Il progetto. Sane biometrics è una società spin-off dell’università di Sassari, fondata con l’obiettivo di sfruttare la grande quantità di competenze innovative maturate nei laboratori universitari. Essa opera nel settore Ict e, più in dettaglio, nel campo dell’elaborazione delle immagini, della cosiddetta computer vision e della biometria. E infatti l’azienda è nata con l’intento di sviluppare un sistema di controllo biometrico da utilizzare in ambiente di rete con i documenti di identità come i passaporti elettronici di nuova generazione. Più tardi, come accade per molte altre realtà innovatine nel mondo delle start up, l’idea originale è mutata in corso d’opera.
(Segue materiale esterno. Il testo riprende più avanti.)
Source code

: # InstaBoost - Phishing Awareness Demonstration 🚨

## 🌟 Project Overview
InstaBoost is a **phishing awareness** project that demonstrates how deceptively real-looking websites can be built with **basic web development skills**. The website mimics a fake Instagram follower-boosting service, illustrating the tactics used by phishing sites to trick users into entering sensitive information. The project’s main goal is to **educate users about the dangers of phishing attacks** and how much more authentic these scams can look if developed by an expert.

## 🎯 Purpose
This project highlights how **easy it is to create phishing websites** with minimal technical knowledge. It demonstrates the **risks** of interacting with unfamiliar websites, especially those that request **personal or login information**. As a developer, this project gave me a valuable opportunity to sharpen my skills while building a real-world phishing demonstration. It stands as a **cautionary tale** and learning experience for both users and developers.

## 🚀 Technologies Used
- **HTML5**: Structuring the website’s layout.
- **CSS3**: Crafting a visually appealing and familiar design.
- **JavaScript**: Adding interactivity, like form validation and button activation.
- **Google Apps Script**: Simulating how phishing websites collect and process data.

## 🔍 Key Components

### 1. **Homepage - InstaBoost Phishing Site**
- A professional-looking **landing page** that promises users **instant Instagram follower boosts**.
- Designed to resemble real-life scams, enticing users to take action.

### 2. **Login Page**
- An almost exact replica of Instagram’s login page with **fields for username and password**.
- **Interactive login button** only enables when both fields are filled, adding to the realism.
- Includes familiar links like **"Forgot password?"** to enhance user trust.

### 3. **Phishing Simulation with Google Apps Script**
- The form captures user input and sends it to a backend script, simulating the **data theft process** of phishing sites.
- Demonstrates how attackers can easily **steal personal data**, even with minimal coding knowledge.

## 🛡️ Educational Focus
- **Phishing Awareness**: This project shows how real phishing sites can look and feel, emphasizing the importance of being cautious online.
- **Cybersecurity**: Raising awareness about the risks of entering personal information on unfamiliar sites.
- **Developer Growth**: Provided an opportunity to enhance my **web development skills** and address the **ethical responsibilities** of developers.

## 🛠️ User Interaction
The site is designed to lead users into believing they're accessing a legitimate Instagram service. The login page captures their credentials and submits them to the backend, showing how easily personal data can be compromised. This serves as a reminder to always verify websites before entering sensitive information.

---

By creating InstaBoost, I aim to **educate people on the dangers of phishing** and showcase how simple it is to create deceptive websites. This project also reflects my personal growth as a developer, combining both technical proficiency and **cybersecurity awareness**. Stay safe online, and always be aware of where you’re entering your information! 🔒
E così, gli startupper di Sane biometrics l’hanno fatta diventare una vera e propria piattaforma di rete per il riconoscimento di immagini a tutto tondo. Non soltanto volti, quindi, ma anche oggetti utilizzati quotidianamente. A quel punto il progetto ha preso il nome di Shotpix, che dal 2013 è diventato il mattone fondamentale dell’azienda nata nella culla dell’università di Sassari. Attorno al sistema di riconoscimento sono state costruite nuove applicazione web e mobile da applicare ai campi più disparati. E la derivazione di Shotpix che sta avendo più successo è Winepix.

Winepix. È la piattaforma dedicata ad appssionati, produttori, enoteche e ristoranti. Funziona più o meno così: scatti una foto alla bottiglia di vino e sullo smartphone (o tablet) compaiono tutte le informazioni possibili e immaginabili: schede dettagliate, video e geolocalizzazione che guidano l’utente in quella che va di moda chiamare wine experience. Oltre al riconoscimento del vino attraverso una foto dell’etichetta, l’app fa anche qualcosa in più. L’obiettivo degli startupper è farlo diventare uno strumento di comunicazione per aziende che operano nel settore vitivinicolo. E l’idea sembra funzionare anche bene. Grazie all’app gli utenti possono accedere alle informazioni sui vini in modo da semplice e immediata, in qualunque momento e in qualunque luogo si trovino. La funzione speciale di abbinamento del cibo con il vino rappresenta una delle altre funzionalità che piacciono di più agli utilizzatori. Sì, perché l’app è molto user friendly: anche gli utenti meno esperti sono messi in condizione di non sbagliare vino e di andare sempre a botta sicura.

La mission. Gli startupper si sono messi in testa di accorciare le distanze tra produttori e consumatori e fare in modo che si parli di vino in maniera consapevole. Il vantaggio per le aziende del settore vitivinicolo, sia le cantine sia le enoteche o i locali, è quello di avere dalla loro parte una visibilità maggiore verso un pubblico selezionato e fortemente targettizzato. E infatti la gestione dell’app avviene in sinergia con utenti e produttori, per gagarantire sempre il migliore servizio e update puntuali.

Il team. Per fare il salto di qualità lo staff di Sane biometrics si è gradualmente trasformato e arricchito di nuove collaborazioni: ai fondatori Massimo Gessa (Cagliari), Enrico Grosso (piemontese), Matteo Sanna (Palmas Arborea), Fiorella Tilocca (Alghero), si sono aggiunti Filippo Casu (Palmas Arborea) e Giovanni Usai (Porto Torres). Oggi il team include nuove professionalità nell’ambito della Seo, della gestione dei social media, dello sviluppo
software e delle architetture di calcolo. «Questa diversificazione – spiega il team manager, Massimo Gessa – è un valore aggiunto perché ci permette di ampliare il raggio d’azione ai diversi domini Ict, avendo una visione completa e professionale delle problematiche sul campo».